Singing releases endorphins into your brain, boosting your mood and helping you feel more positive. Because it requires deep breathing, singing also resets your nervous system, encouraging the release of muscle tension and greater calmness. Singing also improves your immune system, helps improve posture and gives your lungs a workout.
Idea for students: Create a singing playlist that includes a handful of songs you enjoy singing. When you need a study break, go for a walk or find a quiet room or space, put your earphones on and sing your heart out!
Idea for families: Find some songs your family enjoys and schedule a time to sing together either at the start, middle or end of the day. These can be fun songs like those from your favorite musical or church hymns.
Idea #2. Do your chores
Most of us dread chores, but science shows that washing dishes, scrubbing the tub or vacuuming are all easy and productive ways to destress. When we busy our hands with practical tasks, we not only give our body a modest workout thereby releasing endorphins, we also free up our subconscious brain to work on complex problems, giving our conscious, hardworking brains a chance to relax.
Idea for students: Spread your chores out during the day and use them as study breaks!
Idea for families: Integrate “hands-on” tasks that allow your children to take a break from the computer and do something with their hands. This could be chopping vegetables for dinner, weeding the garden, reorganizing the bookshelf or cleaning the garage.
#3. Doodle, Color or Draw
Doodling or drawing can be a creative way to help your brain re-energize itself after a long class. Next time you find yourself with 15–20 minutes to spare, grab some plain paper and doodle or draw. Similar to chores, drawing gives your brain a break, allowing it to synthesize information, detangle complex topics, and generate creative ideas.
Idea for students: Find something simple around the house that you’d enjoy sketching. Practice drawing it for a few minutes at a time the next time you need a study break
Idea for families: Schedule creative free time for drawing, crafts or coloring. It might be especially useful to schedule this time after activities that are demanding such as paper-writing, exams, or several online classes back to back.

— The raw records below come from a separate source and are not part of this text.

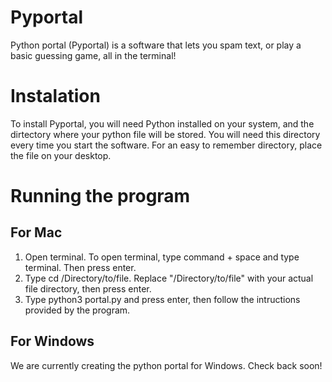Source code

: # Pyportal
Python portal (Pyportal) is a software that lets you spam text, or play a basic guessing game, all in the terminal! 

# Instalation 
To install Pyportal, you will need Python installed on your system, and the dirtectory where your python file will be stored. You will need this directory every time you start the software. For an easy to remember directory, place the file on your desktop.

# Running the program

## For Mac
1. Open terminal. To open terminal, type command + space and type terminal. Then press enter.
2. Type cd /Directory/to/file. Replace "/Directory/to/file" with your actual file directory, then press enter.
3. Type python3 portal.py and press enter, then follow the intructions provided by the program.

## For Windows
We are currently creating the python portal for Windows. Check back soon!

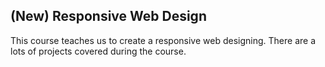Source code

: ## (New) Responsive Web Design
This course teaches us to create a responsive web designing.
There are a lots of projects covered during the course.
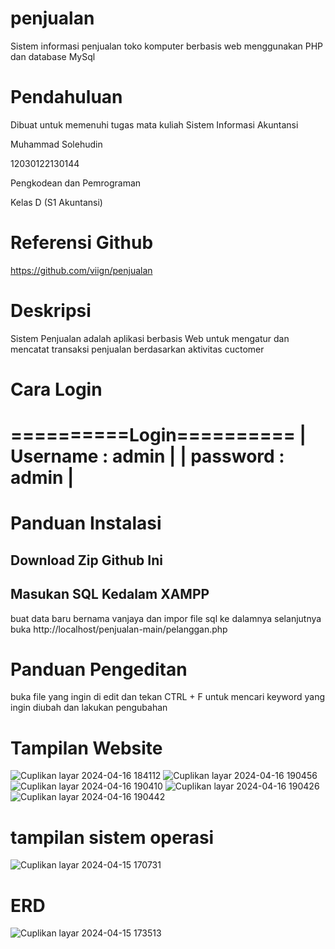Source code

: # penjualan
Sistem informasi penjualan toko komputer berbasis web menggunakan PHP dan database MySql
# Pendahuluan 
Dibuat untuk memenuhi tugas mata kuliah Sistem Informasi Akuntansi

Muhammad Solehudin

12030122130144

Pengkodean dan Pemrograman 

Kelas D (S1 Akuntansi)
# Referensi Github 
https://github.com/viign/penjualan

# Deskripsi
Sistem  Penjualan   adalah aplikasi berbasis Web untuk mengatur dan mencatat transaksi penjualan berdasarkan aktivitas cuctomer 

# Cara Login
==========Login==========
| Username : admin       |
| password : admin       |
=========================

# Panduan Instalasi
## Download Zip Github Ini
## Masukan SQL Kedalam XAMPP
buat data baru bernama vanjaya 
dan impor file sql ke dalamnya selanjutnya  buka http://localhost/penjualan-main/pelanggan.php

# Panduan Pengeditan 
buka file yang ingin di edit dan tekan CTRL + F untuk mencari keyword yang ingin diubah dan lakukan pengubahan 


# Tampilan Website 
![Cuplikan layar 2024-04-16 184112](https://github.com/muhammadsolehudin3123/muhammad-solehudin31/assets/152485242/bb05ac1f-8ca8-455e-b728-62fd470197a7)
![Cuplikan layar 2024-04-16 190456](https://github.com/muhammadsolehudin3123/muhammad-solehudin31/assets/152485242/13d2b41c-4093-4ab2-ab48-687b2dd21728)
![Cuplikan layar 2024-04-16 190410](https://github.com/muhammadsolehudin3123/muhammad-solehudin31/assets/152485242/9b463b7b-fc2a-4eb5-8b11-4af71b79213c)
![Cuplikan layar 2024-04-16 190426](https://github.com/muhammadsolehudin3123/muhammad-solehudin31/assets/152485242/2b03d57d-8423-4f05-bb81-f920c0bc6fb6)
![Cuplikan layar 2024-04-16 190442](https://github.com/muhammadsolehudin3123/muhammad-solehudin31/assets/152485242/5979c4a1-e382-46b4-bccd-f8925da14353)
# tampilan sistem operasi 
![Cuplikan layar 2024-04-15 170731](https://github.com/muhammadsolehudin3123/muhammad-solehudin31/assets/152485242/31a2dbca-19c1-4d74-9734-f9ab7316f1fe)
# ERD 
![Cuplikan layar 2024-04-15 173513](https://github.com/muhammadsolehudin3123/muhammad-solehudin31/assets/152485242/115118ca-9cae-4503-b769-57d0078ed903)
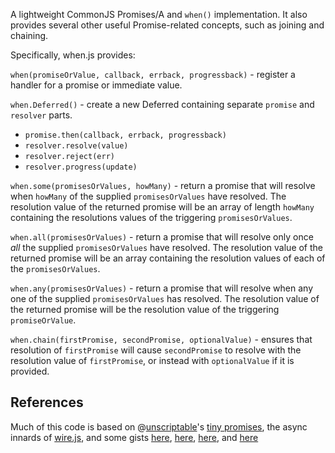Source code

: A lightweight CommonJS Promises/A and `when()` implementation.  It also provides several other useful Promise-related concepts, such as joining and chaining.

Specifically, when.js provides:

`when(promiseOrValue, callback, errback, progressback)` - register a handler for a promise or immediate value.

`when.Deferred()` - create a new Deferred containing separate `promise` and `resolver` parts.

  * `promise.then(callback, errback, progressback)`
  * `resolver.resolve(value)`
  * `resolver.reject(err)`
  * `resolver.progress(update)`

`when.some(promisesOrValues, howMany)` - return a promise that will resolve when `howMany` of the supplied `promisesOrValues` have resolved.  The resolution value of the returned promise will be an array of length `howMany` containing the resolutions values of the triggering `promisesOrValues`.

`when.all(promisesOrValues)` - return a promise that will resolve only once *all* the supplied `promisesOrValues` have resolved.  The resolution value of the returned promise will be an array containing the resolution values of each of the `promisesOrValues`.

`when.any(promisesOrValues)` - return a promise that will resolve when any one of the supplied `promisesOrValues` has resolved.  The resolution value of the returned promise will be the resolution value of the triggering `promiseOrValue`.

`when.chain(firstPromise, secondPromise, optionalValue)` - ensures that resolution of `firstPromise` will cause `secondPromise` to resolve with the resolution value of `firstPromise`, or instead with `optionalValue` if it is provided.

## References

Much of this code is based on @[unscriptable](http://github.com/unscriptable)'s [tiny promises](http://github.com/unscriptable/promises), the async innards of [wire.js](http://github.com/briancavalier/wire), and some gists [here](https://gist.github.com/870729), [here](https://gist.github.com/892345), [here](https://gist.github.com/894356), and [here](https://gist.github.com/894360)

As tempting as it might be to scroll through social media during a study break, that type of activity does nothing to strengthen or relax your brain. Instead of reaching for your smartphone, try one of these creative outlets instead. Whether you’re singing, doodling or chopping vegetables for dinner, these easy activities will give your brain the rejuvenation it needs and leave you feeling energized and inspired for your next task.